(吉備文化財修復所にて、平成24年度建穂寺阿弥陀如来坐像修復打合せ、
左が建穂神社観音堂評議委員会の佐藤四郎氏、右が牧野隆夫氏)
株式会社文化財マネージメントの宮本です。
今回のプロジェクトで、仏像の修復を担当していただく吉備文化財修復所・代表の牧野隆夫先生から、コメントをいただきましたので掲載します。
何回かに分けてupしていきたいと思いますので、お楽しみに!
①自己紹介と建穂寺との出会い
仏像の修復を中心として文化財の修復をしております吉備文化財修復所・代表の牧野隆夫です。
当修復所の活動は、ホームページや拙著『仏像再興』(「山と渓谷社」刊)、最新情報はFacebookでもご覧頂けます。
建穂寺との最初の出会いは、静岡市が仏像の保存修復に本格的に取り組もうとし始めた平成8〜9年頃、市の教育委員会の方から相談を受け、訪ねた2ヶ所の内のひとつが建穂寺観音堂でした。
それほど広くもない観音堂の中には、壁面のガラス戸棚にそれこそ折り重なるように仏像が安置されており、その数に驚かされたものです。

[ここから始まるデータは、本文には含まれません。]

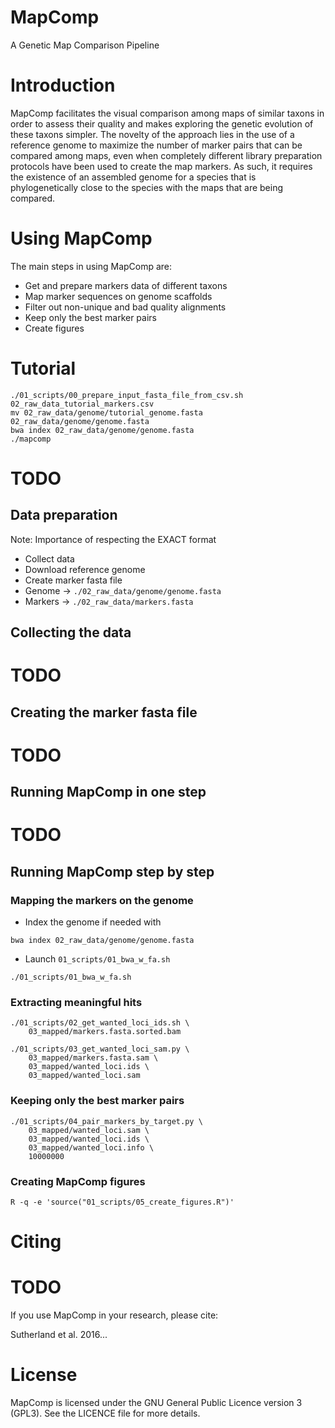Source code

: # MapComp

A Genetic Map Comparison Pipeline

# Introduction

MapComp facilitates the visual comparison among maps of similar taxons in order
to assess their quality and makes exploring the genetic evolution of these
taxons simpler. The novelty of the approach lies in the use of a reference
genome to maximize the number of marker pairs that can be compared among maps,
even when completely different library preparation protocols have been used to
create the map markers. As such, it requires the existence of an assembled
genome for a species that is phylogenetically close to the species with the
maps that are being compared.

# Using MapComp

The main steps in using MapComp are:

- Get and prepare markers data of different taxons
- Map marker sequences on genome scaffolds
- Filter out non-unique and bad quality alignments
- Keep only the best marker pairs
- Create figures

# Tutorial
```
./01_scripts/00_prepare_input_fasta_file_from_csv.sh 02_raw_data_tutorial_markers.csv
mv 02_raw_data/genome/tutorial_genome.fasta 02_raw_data/genome/genome.fasta
bwa index 02_raw_data/genome/genome.fasta
./mapcomp
```

# TODO

## Data preparation

Note: Importance of respecting the EXACT format

- Collect data
- Download reference genome
- Create marker fasta file
- Genome -> `./02_raw_data/genome/genome.fasta`
- Markers -> `./02_raw_data/markers.fasta`

## Collecting the data
# TODO

## Creating the marker fasta file
# TODO

## Running MapComp in one step
# TODO

## Running MapComp step by step

### Mapping the markers on the genome

- Index the genome if needed with

```
bwa index 02_raw_data/genome/genome.fasta
```

- Launch `01_scripts/01_bwa_w_fa.sh`

```
./01_scripts/01_bwa_w_fa.sh
```

### Extracting meaningful hits

```
./01_scripts/02_get_wanted_loci_ids.sh \
    03_mapped/markers.fasta.sorted.bam

./01_scripts/03_get_wanted_loci_sam.py \
    03_mapped/markers.fasta.sam \
    03_mapped/wanted_loci.ids \
    03_mapped/wanted_loci.sam
```

### Keeping only the best marker pairs

```
./01_scripts/04_pair_markers_by_target.py \
    03_mapped/wanted_loci.sam \
    03_mapped/wanted_loci.ids \
    03_mapped/wanted_loci.info \
    10000000
```

### Creating MapComp figures

```
R -q -e 'source("01_scripts/05_create_figures.R")'
```

# Citing
# TODO
If you use MapComp in your research, please cite:

Sutherland et al. 2016...

# License

MapComp is licensed under the GNU General Public Licence version 3 (GPL3). See
the LICENCE file for more details.
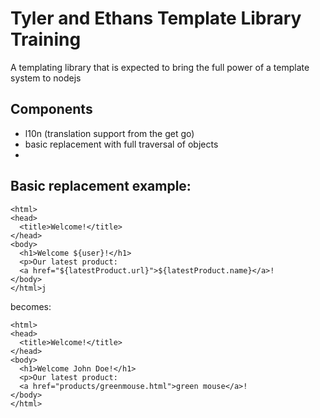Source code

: Tyler and Ethans Template Library Training
==========================================
A templating library that is expected to bring the full power of a template system to nodejs

Components
----------
* l10n (translation support from the get go)
* basic replacement with full traversal of objects
* 

Basic replacement example:
--------------------------
```
<html>
<head>
  <title>Welcome!</title>
</head>
<body>
  <h1>Welcome ${user}!</h1>
  <p>Our latest product:
  <a href="${latestProduct.url}">${latestProduct.name}</a>!
</body>
</html>j
```
becomes:
```
<html>
<head>
  <title>Welcome!</title>
</head>
<body>
  <h1>Welcome John Doe!</h1>
  <p>Our latest product:
  <a href="products/greenmouse.html">green mouse</a>!
</body>
</html>
```
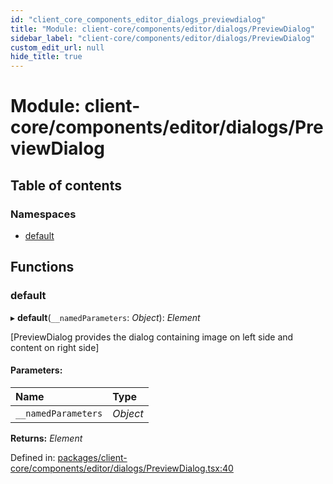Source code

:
 ```yaml
---
id: "client_core_components_editor_dialogs_previewdialog"
title: "Module: client-core/components/editor/dialogs/PreviewDialog"
sidebar_label: "client-core/components/editor/dialogs/PreviewDialog"
custom_edit_url: null
hide_title: true
---
```


# Module: client-core/components/editor/dialogs/PreviewDialog

## Table of contents

### Namespaces

- [default](client_core_components_editor_dialogs_previewdialog.default.md)

## Functions

### default

▸ **default**(`__namedParameters`: *Object*): *Element*

[PreviewDialog provides the dialog containing image on left side and content on right side]

#### Parameters:

Name | Type |
:------ | :------ |
`__namedParameters` | *Object* |

**Returns:** *Element*

Defined in: [packages/client-core/components/editor/dialogs/PreviewDialog.tsx:40](https://github.com/xr3ngine/xr3ngine/blob/9d253dc38/packages/client-core/components/editor/dialogs/PreviewDialog.tsx#L40)
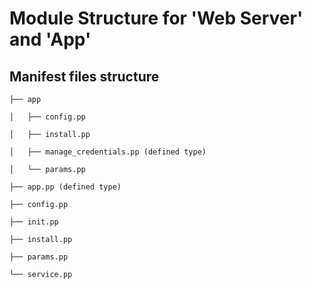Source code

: 
# Module Structure for 'Web Server' and 'App'



## Manifest files structure 

```
├── app 

│   ├── config.pp 

│   ├── install.pp 

│   ├── manage_credentials.pp (defined type)

│   └── params.pp 

├── app.pp (defined type)

├── config.pp 

├── init.pp 

├── install.pp 

├── params.pp 

└── service.pp
```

その時は、明治時代の売買裁判で有名になった入り口の両脇に立っている仁王像の調査が主体で、時代を判別するために安置した部屋の壁面と脚立によじ上り、3mもある仁王像から大きな頭を外したのが、懐かしい思い出です。
頭部の首枘部分に江戸時代も半ば以降の銘文が陰刻されており、意外と新しいことに驚かされました。
その後、興味をもたれた各方面からの調査も進み、市や県の指定文化財になる像も出て来ました。
現在まで何体かの修復にたずさわって来ましたが、こちらから出掛けるだけでなく、その間地元の方々も修復の視察に工房まで何度も足を運ばれ、仏像修復をきっかけとして「幻の寺 建穂寺」の将来について、少しずつ考える機運も出て来ました。
今回のクラウドファンディングによる新たな試みが、地蔵菩薩像の修復に止まらず、観音堂の仏像保存のための新しい動きになることを強く望んでいます。